**Work required:** Determine how many of the lines below include "ldots", then respond with that number and no other text.

**Data records:**
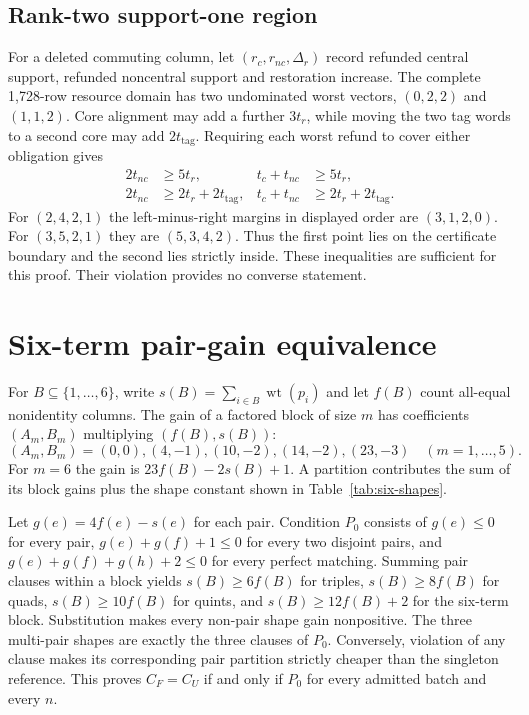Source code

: \documentclass[a4paper,onecolumn,11pt,unpublished,noarxiv]{quantumarticle}
\begin{document}
\subsection{Rank-two support-one region}

For a deleted commuting column, let $(r_c,r_{nc},\Delta_r)$ record refunded central support, refunded noncentral support and restoration increase.  The complete 1,728-row resource domain has two undominated worst vectors, $(0,2,2)$ and $(1,1,2)$.  Core alignment may add a further $3t_r$, while moving the two tag words to a second core may add $2t_{\mathrm{tag}}$.  Requiring each worst refund to cover either obligation gives
\begin{align}
2t_{nc}&\ge5t_r,&t_c+t_{nc}&\ge5t_r,\\
2t_{nc}&\ge2t_r+2t_{\mathrm{tag}},&t_c+t_{nc}&\ge2t_r+2t_{\mathrm{tag}}.
\end{align}
For $(2,4,2,1)$ the left-minus-right margins in displayed order are $(3,1,2,0)$.  For $(3,5,2,1)$ they are $(5,3,4,2)$.  Thus the first point lies on the certificate boundary and the second lies strictly inside.  These inequalities are sufficient for this proof.  Their violation provides no converse statement.

\section{Six-term pair-gain equivalence}\label{sec:six-proof}

For $B\subseteq\{1,\ldots,6\}$, write $s(B)=\sum_{i\in B}\operatorname{wt}(p_i)$ and let $f(B)$ count all-equal nonidentity columns.  The gain of a factored block of size $m$ has coefficients $(A_m,B_m)$ multiplying $(f(B),s(B))$:
\begin{equation}
(A_m,B_m)=(0,0),(4,-1),(10,-2),(14,-2),(23,-3)\quad(m=1,\ldots,5).
\end{equation}
For $m=6$ the gain is $23f(B)-2s(B)+1$.  A partition contributes the sum of its block gains plus the shape constant shown in Table~\ref{tab:six-shapes}.

Let $g(e)=4f(e)-s(e)$ for each pair.  Condition $P_0$ consists of $g(e)\le0$ for every pair, $g(e)+g(f)+1\le0$ for every two disjoint pairs, and $g(e)+g(f)+g(h)+2\le0$ for every perfect matching.  Summing pair clauses within a block yields $s(B)\ge6f(B)$ for triples, $s(B)\ge8f(B)$ for quads, $s(B)\ge10f(B)$ for quints, and $s(B)\ge12f(B)+2$ for the six-term block.  Substitution makes every non-pair shape gain nonpositive.  The three multi-pair shapes are exactly the three clauses of $P_0$.  Conversely, violation of any clause makes its corresponding pair partition strictly cheaper than the singleton reference.  This proves $C_F=C_U$ if and only if $P_0$ for every admitted batch and every $n$.
\end{document}

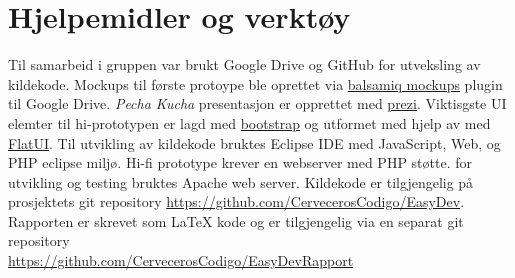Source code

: \section{Hjelpemidler og verktøy} \label{sec:hjelpogverkt}
Til samarbeid i gruppen var brukt Google Drive og GitHub for utveksling av kildekode. Mockups til første protoype ble oprettet via \href{https://balsamiq.com/}{balsamiq mockups} plugin til Google Drive. \textit{Pecha Kucha} presentasjon er opprettet med \href{https://prezi.com/z_1ipfrf4m_3/skolelinux-pa-ny-mate/}{prezi}. Viktisgste UI elemter til hi-prototypen er lagd med \href{http://getbootstrap.com/}{bootstrap} og utformet med hjelp av med \href{http://designmodo.github.io/Flat-UI/}{FlatUI}. Til utvikling av kildekode bruktes Eclipse IDE med JavaScript, Web, og PHP eclipse miljø. Hi-fi prototype krever en webserver med PHP støtte. for utvikling og testing bruktes Apache web server. Kildekode er tilgjengelig på prosjektets git repository
\href{https://github.com/CervecerosCodigo/EasyDev}{https://github.com/CervecerosCodigo/EasyDev}.
Rapporten er skrevet som \LaTeX{} kode og er tilgjengelig via en separat git repository \\ \href{https://github.com/CervecerosCodigo/EasyDevRapport}{https://github.com/CervecerosCodigo/EasyDevRapport}

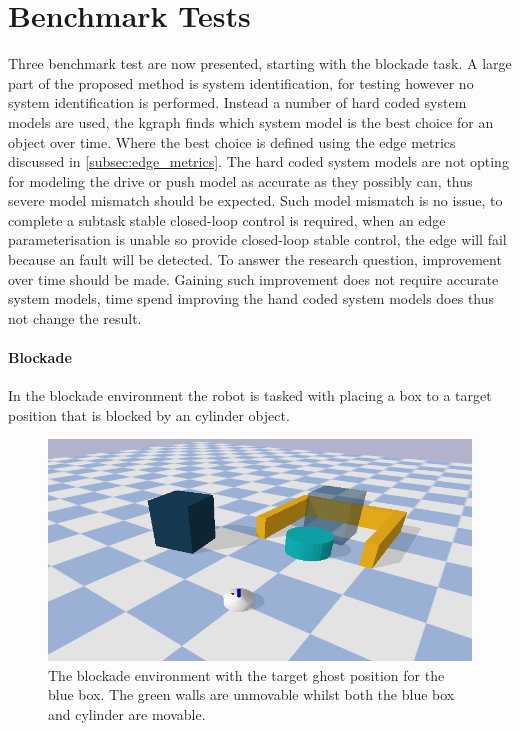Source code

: \section{Benchmark Tests}%
\label{sec:benchmark_tests}
Three benchmark test are now presented, starting with the blockade task. A large part of the proposed method is system identification, for testing however no system identification is performed. Instead a number of hard coded system models are used, the \ac{kgraph} finds which system model is the best choice for an object over time. Where the best choice is defined using the edge metrics discussed in \cref{subsec:edge_metrics}. The hard coded system models are not opting for modeling the drive or push model as accurate as they possibly can, thus severe model mismatch should be expected. Such model mismatch is no issue, to complete a subtask stable closed-loop control is required, when an edge parameterisation is unable so provide closed-loop stable control, the edge will fail because an fault will be detected. To answer the research question, improvement over time should be made. Gaining such improvement does not require accurate system models, time spend improving the hand coded system models does thus not change the result.\bs


\paragraph{Blockade} In the blockade environment the robot is tasked with placing a box to a target position that is blocked by an cylinder object.\bs
\begin{figure}[H]
    \centering
    \includegraphics[width=13cm]{figures/tests/blockade}
    \caption{The blockade environment with the target ghost position for the blue box. The green walls are unmovable whilst both the blue box and cylinder are movable.}%
    \label{fig:benchmark_blockade}
\end{figure}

**Expected output:** 2